- IATA: YRV; ICAO: CYRV; WMO: 71882;

Summary
- Airport type: Public
- Operator: Columbia-Shuswap Regional District
- Location: Revelstoke, British Columbia
- Time zone: PST (UTC−08:00)
- • Summer (DST): PDT (UTC−07:00)
- Elevation AMSL: 1,457 ft / 444 m
- Coordinates: 50°57′44″N 118°11′04″W﻿ / ﻿50.96222°N 118.18444°W
- Website: Revelstoke Airport

Map
- CYRV Location in British Columbia

Runways
| Direction | Length |  | Surface |
| ft | m |
| 12/30 | 5,155 | 1,571 | Asphalt |
- Source: Canada Flight Supplement Environment Canada

= Revelstoke Airport =

Revelstoke Airport is located 1.7 NM south southeast of Revelstoke, British Columbia, Canada.

==Expansion plan==

On December 7, 2011, the Columbia-Shuswap Regional District (CRSD) announced an expansion plan for the airport. While some parts of the plan are still preliminary and tentatively scheduled to take place over the course of the next few years, such as the extension of the runway, some other improvements in the Revelstoke Airport expansion include the upgrading of the terminal building and improving the airport's navigational systems. A 110 m (355 ft) runway extension was undertaken in 2014.

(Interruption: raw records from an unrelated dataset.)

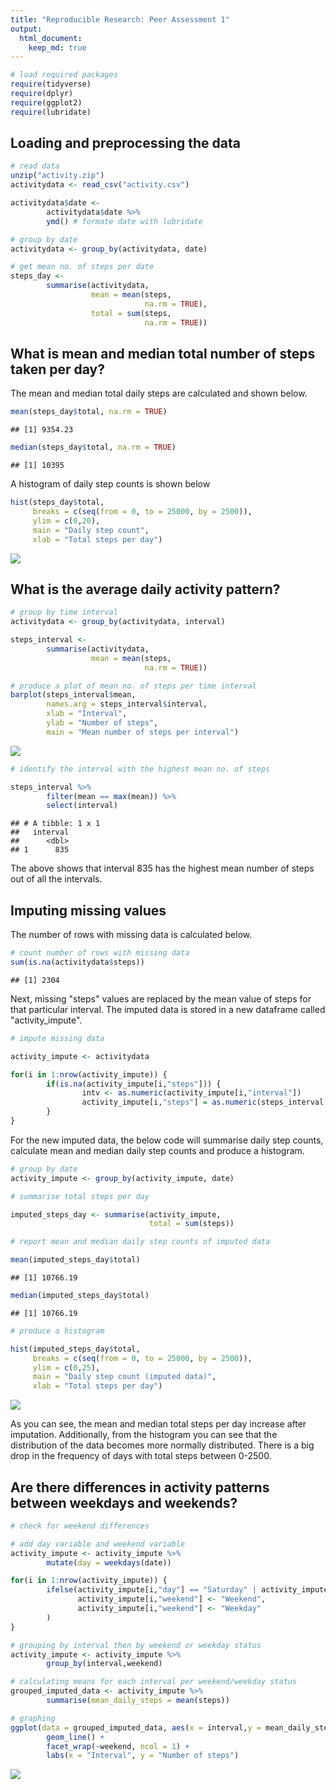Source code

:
 ```yaml
---
title: "Reproducible Research: Peer Assessment 1"
output: 
  html_document:
    keep_md: true
---
```



```r
# load required packages
require(tidyverse)
require(dplyr)
require(ggplot2)
require(lubridate)
```

## Loading and preprocessing the data

```r
# read data
unzip("activity.zip")
activitydata <- read_csv("activity.csv")

activitydata$date <- 
        activitydata$date %>%
        ymd() # formate date with lubridate

# group by date
activitydata <- group_by(activitydata, date)

# get mean no. of steps per date
steps_day <- 
        summarise(activitydata, 
                  mean = mean(steps, 
                              na.rm = TRUE),
                  total = sum(steps,
                              na.rm = TRUE))
```

## What is mean and median total number of steps taken per day?

The mean and median total daily steps are calculated and shown below.


```r
mean(steps_day$total, na.rm = TRUE)
```

```
## [1] 9354.23
```

```r
median(steps_day$total, na.rm = TRUE)
```

```
## [1] 10395
```

A histogram of daily step counts is shown below


```r
hist(steps_day$total,
     breaks = c(seq(from = 0, to = 25000, by = 2500)),
     ylim = c(0,20),
     main = "Daily step count",
     xlab = "Total steps per day")
```

![](PA1_template_files/figure-html/unnamed-chunk-4-1.png)<!-- -->

## What is the average daily activity pattern?

```r
# group by time interval
activitydata <- group_by(activitydata, interval)

steps_interval <-
        summarise(activitydata,
                  mean = mean(steps,
                              na.rm = TRUE))

# produce a plot of mean no. of steps per time interval
barplot(steps_interval$mean,
        names.arg = steps_interval$interval,
        xlab = "Interval",
        ylab = "Number of steps",
        main = "Mean number of steps per interval")
```

![](PA1_template_files/figure-html/unnamed-chunk-5-1.png)<!-- -->

```r
# identify the interval with the highest mean no. of steps

steps_interval %>%
        filter(mean == max(mean)) %>%
        select(interval)
```

```
## # A tibble: 1 x 1
##   interval
##      <dbl>
## 1      835
```

The above shows that interval 835 has the highest mean number of steps out of all the intervals.

## Imputing missing values

The number of rows with missing data is calculated below.


```r
# count number of rows with missing data
sum(is.na(activitydata$steps))
```

```
## [1] 2304
```

Next, missing "steps" values are replaced by the mean value of steps for that particular interval. The imputed data is stored in a new dataframe called "activity_impute".


```r
# impute missing data

activity_impute <- activitydata

for(i in 1:nrow(activity_impute)) {
        if(is.na(activity_impute[i,"steps"])) {
                intv <- as.numeric(activity_impute[i,"interval"])
                activity_impute[i,"steps"] = as.numeric(steps_interval[steps_interval$interval==intv,"mean"])
        }
}
```

For the new imputed data, the below code will summarise daily step counts, calculate mean and median daily step counts and produce a histogram.


```r
# group by date
activity_impute <- group_by(activity_impute, date)

# summarise total steps per day

imputed_steps_day <- summarise(activity_impute,
                               total = sum(steps))

# report mean and median daily step counts of imputed data

mean(imputed_steps_day$total)
```

```
## [1] 10766.19
```

```r
median(imputed_steps_day$total)
```

```
## [1] 10766.19
```

```r
# produce a histogram

hist(imputed_steps_day$total,
     breaks = c(seq(from = 0, to = 25000, by = 2500)),
     ylim = c(0,25),
     main = "Daily step count (imputed data)",
     xlab = "Total steps per day")
```

![](PA1_template_files/figure-html/unnamed-chunk-8-1.png)<!-- -->

As you can see, the mean and median total steps per day increase after imputation. Additionally, from the histogram you can see that the distribution of the data becomes more normally distributed. There is a big drop in the frequency of days with total steps between 0-2500.

## Are there differences in activity patterns between weekdays and weekends?


```r
# check for weekend differences

# add day variable and weekend variable
activity_impute <- activity_impute %>% 
        mutate(day = weekdays(date))

for(i in 1:nrow(activity_impute)) {
        ifelse(activity_impute[i,"day"] == "Saturday" | activity_impute[i,"day"] == "Sunday",
               activity_impute[i,"weekend"] <- "Weekend",
               activity_impute[i,"weekend"] <- "Weekday"
        )
}

# grouping by interval then by weekend or weekday status
activity_impute <- activity_impute %>%
        group_by(interval,weekend)

# calculating means for each interval per weekend/weekday status
grouped_imputed_data <- activity_impute %>% 
        summarise(mean_daily_steps = mean(steps))

# graphing
ggplot(data = grouped_imputed_data, aes(x = interval,y = mean_daily_steps)) +
        geom_line() +
        facet_wrap(~weekend, ncol = 1) +
        labs(x = "Interval", y = "Number of steps")
```

![](PA1_template_files/figure-html/unnamed-chunk-9-1.png)<!-- -->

If the expansion of the airport were to take place, the projected cost would be about $765,000. $365,000 would come from the city's Resort Municipality Initiative funding, with the other $400,000 coming from the CSRD, although the latter funds would require the approval from the CSRD board.

The plan is to attract regular charters to bring tourists to Revelstoke and eventually develop the airport to implement regular commercial flights from other cities.

In the 2016/2017 ski season, Pacific Coastal Airlines planned to operate a scheduled charter flight service to the airport for ski travelers.